** The problem **
Among the following entries, count the lines that contain "𐑢𐑧𐑯𐑑" and report only the result.

Start of Information

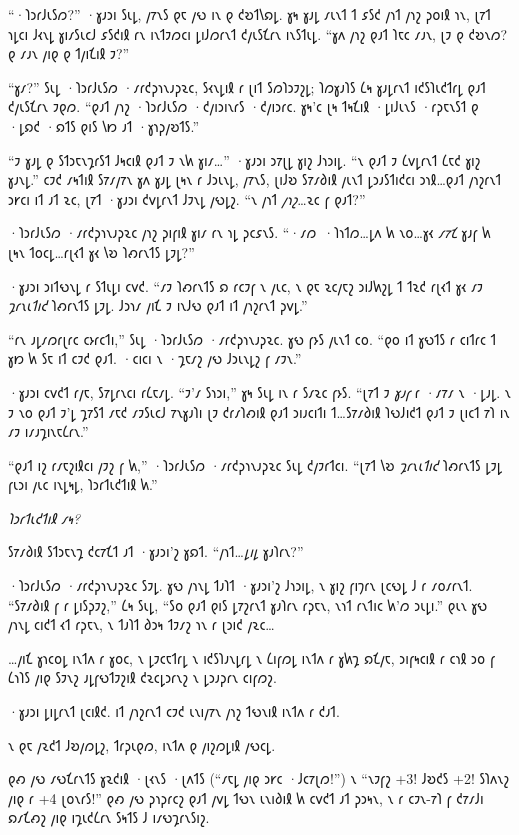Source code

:“·𐑐𐑮𐑩𐑓𐑧𐑕𐑼?” ·𐑣𐑨𐑮𐑦 𐑕𐑧𐑛, 𐑢𐑳𐑯𐑕 𐑞𐑱 𐑢𐑻 𐑦𐑯 𐑞 𐑒𐑹𐑑𐑘𐑸𐑛. 𐑣𐑰 𐑣𐑨𐑛 𐑥𐑧𐑯𐑑 𐑑 𐑭𐑕𐑒 𐑢𐑪𐑑 𐑢𐑪𐑟 𐑜𐑴𐑦𐑙 𐑪𐑯, 𐑚𐑳𐑑 𐑪𐑛𐑤𐑦 𐑓𐑬𐑯𐑛 𐑣𐑦𐑥𐑕𐑧𐑤𐑓 𐑭𐑕𐑒𐑦𐑙 𐑩𐑯 𐑦𐑯𐑑𐑲𐑼𐑤𐑦 𐑛𐑦𐑓𐑼𐑩𐑯𐑑 𐑒𐑢𐑧𐑕𐑗𐑩𐑯 𐑦𐑯𐑕𐑑𐑧𐑛. “𐑣𐑵 𐑢𐑪𐑟 𐑞𐑨𐑑 𐑐𐑱𐑤 𐑥𐑨𐑯, 𐑚𐑲 𐑞 𐑒𐑹𐑯𐑼? 𐑞 𐑥𐑨𐑯 𐑢𐑦𐑞 𐑞 𐑑𐑢𐑦𐑗𐑦𐑙 𐑲?”

“𐑣𐑥?” 𐑕𐑧𐑛 ·𐑐𐑮𐑩𐑓𐑧𐑕𐑼 ·𐑥𐑩𐑒𐑜𐑪𐑯𐑨𐑜𐑷𐑤, 𐑕𐑬𐑯𐑛𐑦𐑙 𐑩 𐑚𐑦𐑑 𐑕𐑼𐑐𐑮𐑲𐑟𐑛; 𐑐𐑼𐑣𐑨𐑐𐑕 𐑖𐑰 𐑣𐑨𐑛𐑩𐑯𐑑 𐑦𐑒𐑕𐑐𐑧𐑒𐑑𐑩𐑛 𐑞𐑨𐑑 𐑒𐑢𐑧𐑕𐑗𐑩𐑯 𐑲𐑞𐑼. “𐑞𐑨𐑑 𐑢𐑪𐑟 ·𐑐𐑮𐑩𐑓𐑧𐑕𐑼 ·𐑒𐑢𐑦𐑮𐑦𐑯𐑩𐑕 ·𐑒𐑢𐑦𐑮𐑩𐑤. 𐑣𐑰'𐑤 𐑚𐑰 𐑑𐑰𐑗𐑦𐑙 ·𐑛𐑦𐑓𐑧𐑯𐑕 ·𐑩𐑜𐑱𐑯𐑕𐑑 𐑞 ·𐑛𐑸𐑒 ·𐑸𐑑𐑕 𐑞𐑦𐑕 𐑘𐑽 𐑨𐑑 ·𐑣𐑪𐑜𐑢𐑹𐑑𐑕.”

“𐑲 𐑣𐑨𐑛 𐑞 𐑕𐑑𐑮𐑱𐑯𐑡𐑩𐑕𐑑 𐑓𐑰𐑤𐑦𐑙 𐑞𐑨𐑑 𐑲 𐑯𐑿 𐑣𐑦𐑥…” ·𐑣𐑨𐑮𐑦 𐑮𐑳𐑚𐑛 𐑣𐑦𐑟 𐑓𐑪𐑮𐑦𐑛. “𐑯 𐑞𐑨𐑑 𐑲 𐑖𐑫𐑛𐑩𐑯𐑑 𐑖𐑱𐑒 𐑣𐑦𐑟 𐑣𐑨𐑯𐑛.” 𐑤𐑲𐑒 𐑥𐑰𐑑𐑦𐑙 𐑕𐑳𐑥𐑢𐑳𐑯 𐑣𐑵 𐑣𐑨𐑛 𐑚𐑰𐑯 𐑩 𐑓𐑮𐑧𐑯𐑛, 𐑢𐑳𐑯𐑕, 𐑚𐑦𐑓𐑹 𐑕𐑳𐑥𐑔𐑦𐑙 𐑢𐑧𐑯𐑑 𐑛𐑮𐑨𐑕𐑑𐑦𐑒𐑤𐑦 𐑮𐑪𐑙…𐑞𐑨𐑑 𐑢𐑪𐑟𐑩𐑯𐑑 𐑮𐑾𐑤𐑦 𐑦𐑑 𐑨𐑑 𐑷𐑤, 𐑚𐑳𐑑 ·𐑣𐑨𐑮𐑦 𐑒𐑫𐑛𐑩𐑯𐑑 𐑓𐑲𐑯𐑛 𐑢𐑻𐑛𐑟. “𐑯 𐑢𐑪𐑑 \emph{𐑢𐑪𐑟}…𐑷𐑤 𐑝 𐑞𐑨𐑑?”

·𐑐𐑮𐑩𐑓𐑧𐑕𐑼 ·𐑥𐑩𐑒𐑜𐑪𐑯𐑨𐑜𐑷𐑤 𐑢𐑪𐑟 𐑜𐑦𐑝𐑦𐑙 𐑣𐑦𐑥 𐑩𐑯 𐑪𐑛 𐑜𐑤𐑭𐑯𐑕. “·𐑥𐑼~·𐑐𐑪𐑑𐑼…𐑛𐑵 𐑿 𐑯𐑴…𐑣𐑬 \emph{𐑥𐑳𐑗} 𐑣𐑨𐑝 𐑿 𐑚𐑰𐑯 𐑑𐑴𐑤𐑛…𐑩𐑚𐑬𐑑 𐑣𐑬 𐑘𐑹 𐑐𐑺𐑩𐑯𐑑𐑕 𐑛𐑲𐑛?”

·𐑣𐑨𐑮𐑦 𐑮𐑦𐑑𐑻𐑯𐑛 𐑩 𐑕𐑑𐑧𐑛𐑦 𐑤𐑫𐑒. “𐑥𐑲 𐑐𐑺𐑩𐑯𐑑𐑕 𐑸 𐑩𐑤𐑲𐑝 𐑯 𐑢𐑧𐑤, 𐑯 𐑞𐑱 𐑷𐑤𐑢𐑱𐑟 𐑮𐑦𐑓𐑿𐑟𐑛 𐑑 𐑑𐑷𐑒 𐑩𐑚𐑬𐑑 𐑣𐑬 𐑥𐑲 \emph{𐑡𐑩𐑯𐑧𐑑𐑦𐑒} 𐑐𐑺𐑩𐑯𐑑𐑕 𐑛𐑲𐑛. 𐑓𐑮𐑪𐑥 𐑢𐑦𐑗 𐑲 𐑦𐑯𐑓𐑻 𐑞𐑨𐑑 𐑦𐑑 𐑢𐑪𐑟𐑩𐑯𐑑 𐑜𐑫𐑛.”

“𐑩𐑯 𐑨𐑛𐑥𐑼𐑩𐑚𐑩𐑤 𐑤𐑶𐑩𐑤𐑑𐑦,” 𐑕𐑧𐑛 ·𐑐𐑮𐑩𐑓𐑧𐑕𐑼 ·𐑥𐑩𐑒𐑜𐑪𐑯𐑨𐑜𐑷𐑤. 𐑣𐑻 𐑝𐑶𐑕 𐑢𐑧𐑯𐑑 𐑤𐑴. “𐑞𐑴 𐑦𐑑 𐑣𐑻𐑑𐑕 𐑩 𐑤𐑦𐑑𐑩𐑤 𐑑 𐑣𐑽 𐑿 𐑕𐑱 𐑦𐑑 𐑤𐑲𐑒 𐑞𐑨𐑑. ·𐑤𐑦𐑤𐑦 𐑯 ·𐑡𐑱𐑥𐑟 𐑢𐑻 𐑓𐑮𐑧𐑯𐑛𐑟 𐑝 𐑥𐑲𐑯.”

·𐑣𐑨𐑮𐑦 𐑤𐑫𐑒𐑑 𐑩𐑢𐑱, 𐑕𐑳𐑛𐑩𐑯𐑤𐑦 𐑩𐑖𐑱𐑥𐑛. “𐑲'𐑥 𐑕𐑪𐑮𐑦,” 𐑣𐑰 𐑕𐑧𐑛 𐑦𐑯 𐑩 𐑕𐑥𐑷𐑤 𐑝𐑶𐑕. “𐑚𐑳𐑑 𐑲 \emph{𐑣𐑨𐑝} 𐑩 ·𐑥𐑳𐑥 𐑯 ·𐑛𐑨𐑛. 𐑯 𐑲 𐑯𐑴 𐑞𐑨𐑑 𐑲'𐑛 𐑡𐑳𐑕𐑑 𐑥𐑱𐑒 𐑥𐑲𐑕𐑧𐑤𐑓 𐑳𐑯𐑣𐑨𐑐𐑦 𐑚𐑲 𐑒𐑩𐑥𐑐𐑺𐑦𐑙 𐑞𐑨𐑑 𐑮𐑦𐑨𐑤𐑦𐑑𐑦 𐑑…𐑕𐑳𐑥𐑔𐑦𐑙 𐑐𐑻𐑓𐑦𐑒𐑑 𐑞𐑨𐑑 𐑲 𐑚𐑦𐑤𐑑 𐑳𐑐 𐑦𐑯 𐑥𐑲 𐑦𐑥𐑨𐑡𐑦𐑯𐑱𐑖𐑩𐑯.”

“𐑞𐑨𐑑 𐑦𐑟 𐑩𐑥𐑱𐑟𐑦𐑙𐑤𐑦 𐑢𐑲𐑟 𐑝 𐑿,” ·𐑐𐑮𐑩𐑓𐑧𐑕𐑼 ·𐑥𐑩𐑒𐑜𐑪𐑯𐑨𐑜𐑷𐑤 𐑕𐑧𐑛 𐑒𐑢𐑲𐑩𐑑𐑤𐑦. “𐑚𐑳𐑑 𐑘𐑹 \emph{𐑡𐑩𐑯𐑧𐑑𐑦𐑒} 𐑐𐑺𐑩𐑯𐑑𐑕 𐑛𐑲𐑛 𐑝𐑧𐑮𐑦 𐑢𐑧𐑤 𐑦𐑯𐑛𐑰𐑛, 𐑐𐑮𐑩𐑑𐑧𐑒𐑑𐑦𐑙 𐑿.”

\emph{𐑐𐑮𐑩𐑑𐑧𐑒𐑑𐑦𐑙 𐑥𐑰?}

𐑕𐑳𐑥𐑔𐑦𐑙 𐑕𐑑𐑮𐑱𐑯𐑡 𐑒𐑤𐑳𐑗𐑑 𐑨𐑑 ·𐑣𐑨𐑮𐑦'𐑟 𐑣𐑸𐑑. “𐑢𐑪𐑑…\emph{𐑛𐑦𐑛} 𐑣𐑨𐑐𐑩𐑯?”

·𐑐𐑮𐑩𐑓𐑧𐑕𐑼 ·𐑥𐑩𐑒𐑜𐑪𐑯𐑨𐑜𐑷𐑤 𐑕𐑲𐑛. 𐑣𐑻 𐑢𐑪𐑯𐑛 𐑑𐑨𐑐𐑑 ·𐑣𐑨𐑮𐑦'𐑟 𐑓𐑪𐑮𐑦𐑛, 𐑯 𐑣𐑦𐑟 𐑝𐑦𐑠𐑩𐑯 𐑚𐑤𐑻𐑛 𐑓 𐑩 𐑥𐑴𐑥𐑩𐑯𐑑. “𐑕𐑳𐑥𐑔𐑦𐑙 𐑝 𐑩 𐑛𐑦𐑕𐑜𐑲𐑟,” 𐑖𐑰 𐑕𐑧𐑛, “𐑕𐑴 𐑞𐑨𐑑 𐑞𐑦𐑕 𐑛𐑳𐑟𐑩𐑯𐑑 𐑣𐑨𐑐𐑩𐑯 𐑩𐑜𐑱𐑯, 𐑯𐑪𐑑 𐑩𐑯𐑑𐑦𐑤 𐑿'𐑼 𐑮𐑧𐑛𐑦.” 𐑞𐑧𐑯 𐑣𐑻 𐑢𐑪𐑯𐑛 𐑤𐑦𐑒𐑑 𐑬𐑑 𐑩𐑜𐑱𐑯, 𐑯 𐑑𐑨𐑐𐑑 𐑔𐑮𐑰 𐑑𐑲𐑥𐑟 𐑪𐑯 𐑩 𐑚𐑮𐑦𐑒 𐑢𐑷𐑤…

…𐑢𐑦𐑗 𐑣𐑪𐑤𐑴𐑛 𐑦𐑯𐑑𐑵 𐑩 𐑣𐑴𐑤, 𐑯 𐑛𐑲𐑤𐑱𐑑𐑩𐑛 𐑯 𐑦𐑒𐑕𐑐𐑨𐑯𐑛𐑩𐑛 𐑯 𐑖𐑦𐑝𐑼𐑛 𐑦𐑯𐑑𐑵 𐑩 𐑣𐑿𐑡 𐑸𐑗𐑢𐑱, 𐑮𐑦𐑝𐑰𐑤𐑦𐑙 𐑩 𐑤𐑪𐑙 𐑮𐑴 𐑝 𐑖𐑪𐑐𐑕 𐑢𐑦𐑞 𐑕𐑲𐑯𐑟 𐑨𐑛𐑝𐑻𐑑𐑲𐑟𐑦𐑙 𐑒𐑷𐑤𐑛𐑮𐑩𐑯𐑟 𐑯 𐑛𐑮𐑨𐑜𐑩𐑯 𐑤𐑦𐑝𐑼𐑟.

·𐑣𐑨𐑮𐑦 𐑛𐑦𐑛𐑩𐑯𐑑 𐑚𐑤𐑦𐑙𐑒. 𐑦𐑑 𐑢𐑪𐑟𐑩𐑯𐑑 𐑤𐑲𐑒 𐑧𐑯𐑦𐑢𐑳𐑯 𐑢𐑪𐑟 𐑑𐑻𐑯𐑦𐑙 𐑦𐑯𐑑𐑵 𐑩 𐑒𐑨𐑑.

𐑯 𐑞𐑱 𐑢𐑷𐑒𐑑 𐑓𐑹𐑢𐑼𐑛𐑟, 𐑑𐑩𐑜𐑧𐑞𐑼, 𐑦𐑯𐑑𐑵 𐑞 𐑢𐑦𐑟𐑼𐑛𐑦𐑙 𐑢𐑻𐑤𐑛.

𐑞𐑺 𐑢𐑻 𐑥𐑻𐑗𐑩𐑯𐑑𐑕 𐑣𐑷𐑒𐑦𐑙 ·𐑚𐑬𐑯𐑕 ·𐑚𐑵𐑑𐑕 (“𐑥𐑱𐑛 𐑢𐑦𐑞 𐑮𐑾𐑤 ·𐑓𐑤𐑳𐑚𐑼!”) 𐑯 “𐑯𐑲𐑝𐑟 +3! 𐑓𐑹𐑒𐑕 +2! 𐑕𐑐𐑵𐑯𐑟 𐑢𐑦𐑞 𐑩 +4 𐑚𐑴𐑯𐑩𐑕!” 𐑞𐑺 𐑢𐑻 𐑜𐑪𐑜𐑩𐑤𐑟 𐑞𐑨𐑑 𐑢𐑫𐑛 𐑑𐑻𐑯 𐑧𐑯𐑦𐑔𐑦𐑙 𐑿 𐑤𐑫𐑒𐑑 𐑨𐑑 𐑜𐑮𐑰𐑯, 𐑯 𐑩 𐑤𐑲𐑯-𐑳𐑐 𐑝 𐑒𐑳𐑥𐑓𐑦 𐑸𐑥𐑗𐑺𐑟 𐑢𐑦𐑞 𐑦𐑡𐑧𐑒𐑖𐑩𐑯 𐑕𐑰𐑑𐑕 𐑓 𐑦𐑥𐑻𐑡𐑩𐑯𐑕𐑦𐑟.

End of Information

** Expected answer **
2